Search code examples
pythontabularfast-ai

fastai tabular model - how to get predictions for new data?


I am using kaggle house prices dataset, it is divided into: train and test

  • I built a model with fastai tabular using train set
  • How can I predict values for test data set?

I know it sounds easy and most other libs would do it like model.predict(test), but it is not the case here. I have searched fastai forums and SO and docs. There are quite a few topics regarding this issue and most of them either don't have an answer or are outdated workarounds (since fastai2 was released recently and is now called just fastai).

a. model.predict only works for a single row and looping through test is not optimal. It is very slow.

b. model.get_preds give results for the data you trained on

Please suggest can you predict new df using trained learner for tabular data.


Solution

  • I found a problem. For future readers - why can't you get get_preds work for new df?

    (tested on kaggle's house prices advanced)

    The root of the problem was in categorical nans. If you train your model with one set of cat features, say color = red, green, blue; and your new df has colors: red, green, blue, black - it will throw an error because it won't know what to do with new class (black). Not to mention you need to have the same columns everywhere, which can be tricky since if you use fillmissing proc, like I did, it's nice, it would create new cols for cat values (was missing or not). So you need to triple check these nans in cats. I really wanted to make it work start to finish with fastai:

    Columns for train/test are identical, only train has 1 extra - target. At this point there are different classes in some cat cols. I just decided to combine them (jus to make it work), but doesn't it introduce leakage?
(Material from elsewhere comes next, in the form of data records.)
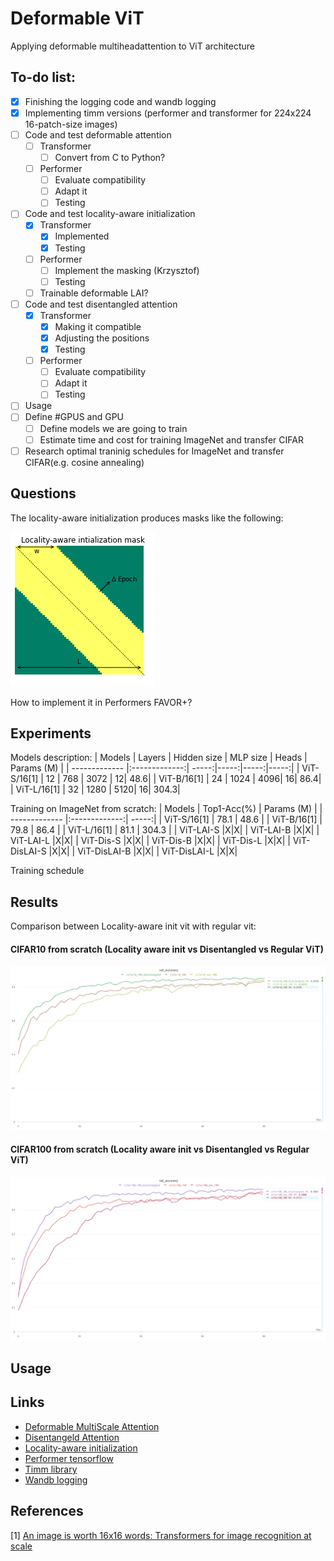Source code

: # Deformable ViT
Applying deformable multiheadattention to ViT architecture


## To-do list:

- [x] Finishing the logging code and wandb logging
- [x] Implementing timm versions (performer and transformer for 224x224 16-patch-size images) 
- [ ] Code and test deformable attention
    - [ ] Transformer
        - [ ] Convert from C to Python? 
    - [ ] Performer
        - [ ] Evaluate compatibility
        - [ ] Adapt it
        - [ ] Testing 
- [ ] Code and test locality-aware initialization
    - [x] Transformer
        - [x] Implemented
        - [x] Testing
    - [ ] Performer
        - [ ] Implement the masking (Krzysztof)
        - [ ] Testing 
    - [ ] Trainable deformable LAI?
- [ ] Code and test disentangled attention
    - [x] Transformer
        - [x] Making it compatible
        - [x] Adjusting the positions
        - [x] Testing   
    - [ ] Performer
        - [ ] Evaluate compatibility
        - [ ] Adapt it
        - [ ] Testing  
- [ ] Usage
- [ ] Define #GPUS and GPU
    - [ ] Define models we are going to train
    - [ ] Estimate time and cost for training ImageNet and transfer CIFAR
- [ ] Research optimal traninig schedules for ImageNet and transfer CIFAR(e.g. cosine annealing)

## Questions

The locality-aware initialization produces masks like the following:

![LAI_MASK](https://github.com/dinkofranceschi/ViT/blob/main/figures/lai_init_mask.png)

How to implement it in Performers FAVOR+?

## Experiments

Models description:
| Models      | Layers      | Hidden size | MLP size | Heads | Params (M) |
| ------------- |:-------------:| -----:|-----:|-----:|-----:|
| ViT-S/16[1]     | 12 | 768 | 3072 | 12| 48.6|
| ViT-B/16[1]      | 24    | 1024    | 4096| 16| 86.4|
| ViT-L/16[1] | 32  | 1280 | 5120| 16| 304.3|

Training on ImageNet from scratch:
| Models      | Top1-Acc(%)        | Params (M) |
| ------------- |:-------------:| -----:|
| ViT-S/16[1]     | 78.1 | 48.6 |
| ViT-B/16[1]      | 79.8    |   86.4 |
| ViT-L/16[1] | 81.1  | 304.3 |
| ViT-LAI-S |X|X|
| ViT-LAI-B |X|X|
| ViT-LAI-L |X|X|
| ViT-Dis-S |X|X|
| ViT-Dis-B |X|X|
| ViT-Dis-L |X|X|
| ViT-DisLAI-S |X|X|
| ViT-DisLAI-B |X|X|
| ViT-DisLAI-L |X|X|


Training schedule

## Results

Comparison between Locality-aware init vit with regular vit:

#### CIFAR10 from scratch (Locality aware init vs Disentangled vs Regular ViT)
![vit_cifar10](https://github.com/dinkofranceschi/ViT/blob/main/figures/cifar10.png)
#### CIFAR100 from scratch (Locality aware init vs Disentangled vs Regular ViT)
![vit_cifar100](https://github.com/dinkofranceschi/ViT/blob/main/figures/cifar100.png)
## Usage


## Links


- [Deformable MultiScale Attention](https://github.com/fundamentalvision/Deformable-DETR)
- [Disentangeld Attention](https://github.com/microsoft/DeBERTa)
- [Locality-aware initialization](https://github.com/VITA-Group/TransGAN)
- [Performer tensorflow](https://github.com/google-research/google-research/tree/master/performer)
- [Timm library](https://github.com/rwightman/pytorch-image-models/blob/master/timm/models/vision_transformer.py )
- [Wandb logging](https://wandb.ai/ltononro/Deformable%20ViT)


## References

[1] [An image is worth 16x16 words:
Transformers for image recognition at scale](https://arxiv.org/abs/2010.11929)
    combined = pd.concat([train, test]) # test will have nans at target, but we don't care
    cont_cols, cat_cols = cont_cat_split(combined, max_card=50)
    combined = combined[cat_cols]
    

    Some tweaking while we at it.

    train[cont_cols] = train[cont_cols].astype('float') # if target is not float, there will be an error later
    test[cont_cols[:-1]] = test[cont_cols[:-1]].astype('float'); # slice target off (I had mine at the end of cont_cols)
    

    made it to the Tabular Panda

    procs = [Categorify, FillMissing]
    
    to = TabularPandas(combined,
                       procs = procs,
                       cat_names = cat_cols)
    
    train_to_cat = to.items.iloc[:train.shape[0], :] # transformed cat for train
    test_to_cat = to.items.iloc[train.shape[0]:, :] # transformed cat for test. Need to separate them
    

    to.items will gave us transformed cat columns. After that, we need to assemble everything back together

    train_imp = pd.concat([train_to_cat, train[cont_cols]], 1) # assemble new cat and old cont together
    test_imp = pd.concat([test_to_cat, test[cont_cols[:-1]]], 1) # exclude SalePrice
    
    train_imp['SalePrice'] = np.log(train_imp['SalePrice']) # metric for kaggle
    

    After that, we do as per fastai tutorial.

    dep_var = 'SalePrice'
    procs = [Categorify, FillMissing, Normalize]
    splits = RandomSplitter(valid_pct=0.2)(range_of(train_imp))
    
    to = TabularPandas(train_imp, 
                       procs = procs,
                       cat_names = cat_cols,
                       cont_names = cont_cols[:-1], # we need to exclude target
                       y_names = 'SalePrice',
                       splits=splits)
    
    dls = to.dataloaders(bs=64)
    
    learn = tabular_learner(dls, n_out=1, loss_func=F.mse_loss)
    learn.lr_find()
    
    learn.fit_one_cycle(20, slice(1e-2, 1e-1), cbs=[ShowGraphCallback()])
    

    At this point, we have a learner but still can't predict. I thought after we do:

    dl = learn.dls.test_dl(test_imp, bs=64)
    preds, _ = learn.get_preds(dl=dl) # get prediction
    

    it would just work (preprocessing of cont values and predict), but no. It will not fillna. So just find and fill nans in test:

    missing = test_imp.isnull().sum().sort_values(ascending=False).head(12).index.tolist()
    for c in missing:
        test_imp[c] = test_imp[c].fillna(test_imp[c].median())
    

    after that we can finally predict:

    dl = learn.dls.test_dl(test_imp, bs=64)
    preds, _ = learn.get_preds(dl=dl) # get prediction
    
    final_preds = np.exp(preds.flatten()).tolist()
    
    sub = pd.read_csv('../input/house-prices-advanced-regression-techniques/sample_submission.csv')
    sub.SalePrice = final_preds
    
    filename = 'submission.csv'
    sub.to_csv(filename, index=False)
    

    Apologies for the long narrative but I'm relatively new to coding and this problem was hard to point out. Very little info on how to solve it online. In short, it was a pain.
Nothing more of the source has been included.